The second crack is the deep one, and it bites the whole essay. AGI does not fall from the sky. It is built, trained, and aligned by humans. If my premise from the start was that I do not trust humans holding a lever that is too big, then building a singleton is the largest lever in history, also handed to humans, precisely at the most fragile moment. And the empirical picture there is not reassuring. Epoch AI estimates that the United States holds around three quarters of global GPU cluster performance, that the largest known training data centers now run on the order of hundreds of thousands of top-end chips at tens of billions of dollars in capital cost, and that the leading lab’s revenue has been tripling annually. That is not the profile of a neutral utility emerging from global consensus. It is the profile of an asset concentrating into very few hands, very fast. You can tell me alignment is open and consensus-based and will therefore be fine. I hope so. But “open” is not “agreed,” the alignment community does not agree on the approach, and the real question was never “can alignment be solved.” It is whether it is aligned to whose values, and for whose benefit.

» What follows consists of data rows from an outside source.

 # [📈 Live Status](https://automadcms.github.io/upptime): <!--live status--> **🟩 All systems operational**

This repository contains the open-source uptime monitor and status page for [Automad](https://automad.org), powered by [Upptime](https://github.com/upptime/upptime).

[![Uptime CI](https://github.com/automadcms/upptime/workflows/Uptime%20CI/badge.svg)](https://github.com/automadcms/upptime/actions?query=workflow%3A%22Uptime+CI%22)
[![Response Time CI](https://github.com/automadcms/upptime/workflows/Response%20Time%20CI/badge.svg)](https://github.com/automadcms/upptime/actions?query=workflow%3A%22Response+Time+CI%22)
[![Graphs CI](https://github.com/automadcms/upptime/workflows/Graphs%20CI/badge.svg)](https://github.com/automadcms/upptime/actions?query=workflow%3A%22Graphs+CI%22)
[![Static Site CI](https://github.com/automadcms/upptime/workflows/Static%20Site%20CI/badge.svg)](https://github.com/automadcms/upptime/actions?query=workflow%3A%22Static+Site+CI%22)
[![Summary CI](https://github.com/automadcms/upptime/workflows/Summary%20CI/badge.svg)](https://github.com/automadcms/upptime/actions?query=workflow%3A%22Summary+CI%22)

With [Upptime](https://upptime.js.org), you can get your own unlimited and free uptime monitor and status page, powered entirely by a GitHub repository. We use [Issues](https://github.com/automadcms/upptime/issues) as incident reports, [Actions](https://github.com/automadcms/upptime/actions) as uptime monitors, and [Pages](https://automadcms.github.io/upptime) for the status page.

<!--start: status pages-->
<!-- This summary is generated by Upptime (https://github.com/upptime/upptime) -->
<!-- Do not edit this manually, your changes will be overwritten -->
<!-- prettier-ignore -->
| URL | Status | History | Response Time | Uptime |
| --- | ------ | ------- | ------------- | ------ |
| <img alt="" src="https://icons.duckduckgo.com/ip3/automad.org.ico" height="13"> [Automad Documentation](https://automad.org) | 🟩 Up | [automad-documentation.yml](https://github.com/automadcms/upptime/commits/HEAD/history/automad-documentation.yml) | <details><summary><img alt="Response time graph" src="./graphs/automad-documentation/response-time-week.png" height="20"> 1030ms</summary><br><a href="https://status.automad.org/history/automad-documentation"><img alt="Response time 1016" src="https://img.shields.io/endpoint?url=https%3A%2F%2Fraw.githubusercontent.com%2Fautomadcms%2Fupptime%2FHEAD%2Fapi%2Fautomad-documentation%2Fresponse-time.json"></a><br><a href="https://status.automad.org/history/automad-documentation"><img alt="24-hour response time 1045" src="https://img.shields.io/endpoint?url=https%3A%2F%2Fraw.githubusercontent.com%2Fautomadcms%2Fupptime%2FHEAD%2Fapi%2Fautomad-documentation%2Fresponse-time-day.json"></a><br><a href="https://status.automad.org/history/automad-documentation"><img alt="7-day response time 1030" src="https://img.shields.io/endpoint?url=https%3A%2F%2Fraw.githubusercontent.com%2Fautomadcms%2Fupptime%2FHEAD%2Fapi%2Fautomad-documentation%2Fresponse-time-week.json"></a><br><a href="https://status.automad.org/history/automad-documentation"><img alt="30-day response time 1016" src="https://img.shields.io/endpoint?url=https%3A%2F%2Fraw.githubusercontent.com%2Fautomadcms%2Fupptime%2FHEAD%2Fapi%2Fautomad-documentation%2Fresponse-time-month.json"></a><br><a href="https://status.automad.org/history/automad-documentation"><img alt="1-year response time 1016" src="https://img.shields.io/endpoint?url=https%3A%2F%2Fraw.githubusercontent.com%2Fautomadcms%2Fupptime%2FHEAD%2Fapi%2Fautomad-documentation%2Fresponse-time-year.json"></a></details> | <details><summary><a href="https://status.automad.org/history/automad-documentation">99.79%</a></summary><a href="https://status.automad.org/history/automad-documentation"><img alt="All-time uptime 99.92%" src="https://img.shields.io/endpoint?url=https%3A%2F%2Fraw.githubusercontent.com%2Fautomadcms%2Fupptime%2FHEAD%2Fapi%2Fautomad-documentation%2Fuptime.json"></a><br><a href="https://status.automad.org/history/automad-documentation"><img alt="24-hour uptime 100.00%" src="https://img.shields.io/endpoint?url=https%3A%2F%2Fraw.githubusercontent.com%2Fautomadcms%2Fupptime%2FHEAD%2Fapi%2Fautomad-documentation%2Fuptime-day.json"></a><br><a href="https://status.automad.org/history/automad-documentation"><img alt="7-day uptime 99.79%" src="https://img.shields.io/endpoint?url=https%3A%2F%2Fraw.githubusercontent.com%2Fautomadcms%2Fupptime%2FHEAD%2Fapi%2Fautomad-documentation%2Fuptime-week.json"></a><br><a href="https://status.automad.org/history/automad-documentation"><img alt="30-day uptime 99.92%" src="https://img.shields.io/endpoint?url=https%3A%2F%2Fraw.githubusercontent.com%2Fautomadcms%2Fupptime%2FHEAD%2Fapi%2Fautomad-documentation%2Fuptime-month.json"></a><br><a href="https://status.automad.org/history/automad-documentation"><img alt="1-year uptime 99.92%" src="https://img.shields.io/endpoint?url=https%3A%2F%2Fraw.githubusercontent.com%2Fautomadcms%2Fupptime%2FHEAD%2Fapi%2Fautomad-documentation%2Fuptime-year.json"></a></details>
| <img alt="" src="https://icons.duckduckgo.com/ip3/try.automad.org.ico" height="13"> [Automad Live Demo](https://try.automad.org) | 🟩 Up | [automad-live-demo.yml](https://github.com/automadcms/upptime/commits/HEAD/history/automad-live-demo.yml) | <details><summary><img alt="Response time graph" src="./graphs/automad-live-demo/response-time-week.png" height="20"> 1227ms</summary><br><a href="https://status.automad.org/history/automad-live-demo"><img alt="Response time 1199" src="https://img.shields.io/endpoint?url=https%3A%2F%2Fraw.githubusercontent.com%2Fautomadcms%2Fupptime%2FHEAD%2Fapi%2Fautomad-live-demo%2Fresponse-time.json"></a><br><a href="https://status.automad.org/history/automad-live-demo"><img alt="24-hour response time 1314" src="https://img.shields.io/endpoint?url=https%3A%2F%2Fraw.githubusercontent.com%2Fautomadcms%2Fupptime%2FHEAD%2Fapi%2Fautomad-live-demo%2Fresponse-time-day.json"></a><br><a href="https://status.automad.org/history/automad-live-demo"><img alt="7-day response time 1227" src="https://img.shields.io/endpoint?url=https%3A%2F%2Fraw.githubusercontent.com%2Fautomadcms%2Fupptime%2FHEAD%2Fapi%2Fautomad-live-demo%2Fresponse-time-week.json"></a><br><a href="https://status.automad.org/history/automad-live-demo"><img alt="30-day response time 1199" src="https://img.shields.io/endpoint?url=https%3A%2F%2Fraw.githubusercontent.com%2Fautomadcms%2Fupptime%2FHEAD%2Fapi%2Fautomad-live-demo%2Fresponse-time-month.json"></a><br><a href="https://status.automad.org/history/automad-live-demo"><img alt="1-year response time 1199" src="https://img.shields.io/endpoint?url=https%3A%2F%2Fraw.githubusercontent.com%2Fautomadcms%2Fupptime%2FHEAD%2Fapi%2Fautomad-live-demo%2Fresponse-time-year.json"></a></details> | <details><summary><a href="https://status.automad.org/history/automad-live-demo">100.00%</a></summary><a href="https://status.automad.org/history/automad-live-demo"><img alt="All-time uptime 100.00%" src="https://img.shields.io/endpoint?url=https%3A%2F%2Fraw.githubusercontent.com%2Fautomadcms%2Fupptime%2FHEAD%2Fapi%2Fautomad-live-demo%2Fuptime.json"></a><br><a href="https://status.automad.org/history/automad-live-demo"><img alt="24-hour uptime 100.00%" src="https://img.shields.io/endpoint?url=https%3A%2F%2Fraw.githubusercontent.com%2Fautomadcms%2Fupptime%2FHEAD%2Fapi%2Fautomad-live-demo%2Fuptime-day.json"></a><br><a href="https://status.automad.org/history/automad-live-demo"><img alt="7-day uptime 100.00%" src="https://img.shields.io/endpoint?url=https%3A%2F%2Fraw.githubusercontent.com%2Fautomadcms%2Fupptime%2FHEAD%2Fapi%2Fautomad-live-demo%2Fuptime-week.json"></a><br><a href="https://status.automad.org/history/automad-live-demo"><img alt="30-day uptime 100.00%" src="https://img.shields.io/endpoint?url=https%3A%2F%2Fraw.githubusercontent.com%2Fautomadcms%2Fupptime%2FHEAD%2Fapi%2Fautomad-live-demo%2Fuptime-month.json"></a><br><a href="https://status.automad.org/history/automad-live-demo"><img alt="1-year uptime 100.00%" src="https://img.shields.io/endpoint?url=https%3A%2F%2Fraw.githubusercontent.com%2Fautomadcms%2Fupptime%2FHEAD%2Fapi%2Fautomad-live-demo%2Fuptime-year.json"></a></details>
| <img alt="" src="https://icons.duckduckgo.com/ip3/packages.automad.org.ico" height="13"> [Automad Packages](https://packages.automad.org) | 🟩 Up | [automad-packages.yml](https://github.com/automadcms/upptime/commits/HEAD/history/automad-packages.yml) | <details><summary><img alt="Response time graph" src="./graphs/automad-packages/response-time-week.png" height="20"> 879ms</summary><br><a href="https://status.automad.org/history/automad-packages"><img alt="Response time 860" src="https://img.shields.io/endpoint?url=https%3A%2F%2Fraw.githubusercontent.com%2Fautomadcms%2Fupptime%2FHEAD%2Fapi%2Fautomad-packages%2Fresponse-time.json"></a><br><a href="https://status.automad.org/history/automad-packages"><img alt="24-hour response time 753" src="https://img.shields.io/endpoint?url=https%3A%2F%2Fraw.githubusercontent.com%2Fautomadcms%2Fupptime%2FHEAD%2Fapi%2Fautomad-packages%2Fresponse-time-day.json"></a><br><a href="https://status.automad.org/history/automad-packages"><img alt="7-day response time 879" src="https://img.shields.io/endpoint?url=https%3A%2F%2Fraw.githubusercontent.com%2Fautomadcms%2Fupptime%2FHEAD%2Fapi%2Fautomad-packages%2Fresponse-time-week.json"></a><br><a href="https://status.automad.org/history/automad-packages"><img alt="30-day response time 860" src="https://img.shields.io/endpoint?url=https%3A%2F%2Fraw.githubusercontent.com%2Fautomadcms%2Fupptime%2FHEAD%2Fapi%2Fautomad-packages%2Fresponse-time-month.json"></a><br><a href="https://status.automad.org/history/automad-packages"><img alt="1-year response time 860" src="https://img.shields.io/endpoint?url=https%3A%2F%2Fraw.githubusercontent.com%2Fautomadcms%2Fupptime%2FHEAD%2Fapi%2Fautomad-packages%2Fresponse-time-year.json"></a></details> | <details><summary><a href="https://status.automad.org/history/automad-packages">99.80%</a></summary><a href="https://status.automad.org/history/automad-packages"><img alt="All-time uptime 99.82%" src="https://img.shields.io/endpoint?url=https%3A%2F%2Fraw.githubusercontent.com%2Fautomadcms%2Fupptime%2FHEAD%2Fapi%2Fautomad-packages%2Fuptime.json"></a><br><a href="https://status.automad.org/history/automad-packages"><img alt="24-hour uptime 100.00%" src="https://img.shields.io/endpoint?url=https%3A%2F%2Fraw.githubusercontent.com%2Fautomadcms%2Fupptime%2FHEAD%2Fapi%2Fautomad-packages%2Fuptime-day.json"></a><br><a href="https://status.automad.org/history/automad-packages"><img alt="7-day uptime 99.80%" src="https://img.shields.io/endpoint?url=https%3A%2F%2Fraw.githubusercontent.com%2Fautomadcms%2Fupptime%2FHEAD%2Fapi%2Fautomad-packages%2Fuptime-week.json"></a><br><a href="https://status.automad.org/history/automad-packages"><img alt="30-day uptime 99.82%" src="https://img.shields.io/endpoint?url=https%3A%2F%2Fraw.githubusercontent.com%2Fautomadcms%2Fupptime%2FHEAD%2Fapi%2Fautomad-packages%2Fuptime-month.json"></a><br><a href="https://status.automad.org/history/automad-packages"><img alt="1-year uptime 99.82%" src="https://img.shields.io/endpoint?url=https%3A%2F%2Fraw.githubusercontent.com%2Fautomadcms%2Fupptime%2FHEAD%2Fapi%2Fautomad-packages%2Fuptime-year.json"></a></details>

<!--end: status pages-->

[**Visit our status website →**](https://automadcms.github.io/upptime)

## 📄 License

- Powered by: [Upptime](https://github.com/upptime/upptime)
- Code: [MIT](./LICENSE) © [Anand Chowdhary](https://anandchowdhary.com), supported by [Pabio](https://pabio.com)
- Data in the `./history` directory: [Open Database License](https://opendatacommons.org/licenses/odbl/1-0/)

So if I am honest about probability rather than hope, the future most likely does not look like a planned utopia. It most likely looks like one of three things. The most probable is techno-feudalism. The first AGI captured by a handful of firms, and Yanis Varoufakis roughly right that we have already become serfs working land owned by cloud lords, paying rent in data and attention rather than grain. The most dangerous is two competing singletons aligned to incompatible values, splitting the world with leverage that makes nuclear weapons look tame. The most underrated is no dramatic moment at all, AGI just seeping into markets, bureaucracy, and the military until humans still nominally lead while the decisions that matter quietly stopped being ours. And the bitter irony is the engine of the whole essay. It is precisely because I do not trust humans that I expect the transition to be used to concentrate power, not to distribute it.

One of Yanis Varoufakis' best book I personally recommend

V.

So where do I actually land.

I think communism’s goal is noble. I think humans cannot reach it without breaking it on the way. Therefore, as long as humans lead, state capacity libertarianism is the most honest answer I have, not because it is beautiful, but because it prices in who we actually are instead of who we wish we were.

And when AGI arrives, I suspect the categories “state,” “market,” and “planning” stop applying in the shape we know them. Maybe the goal finally finds its vessel. More likely, the vessel ends up in the same hands I distrusted from the beginning, and nothing changes except the scale, which is the worst possible thing to change about it.

Let me close so this is not misread as nihilism, because it is not. Not trusting humans is not a reason to give up. It is the precondition for building anything worth having. We design robust institutions exactly because we know the people inside them are fragile, ourselves very much included, especially on the day it happens to be us holding the lever.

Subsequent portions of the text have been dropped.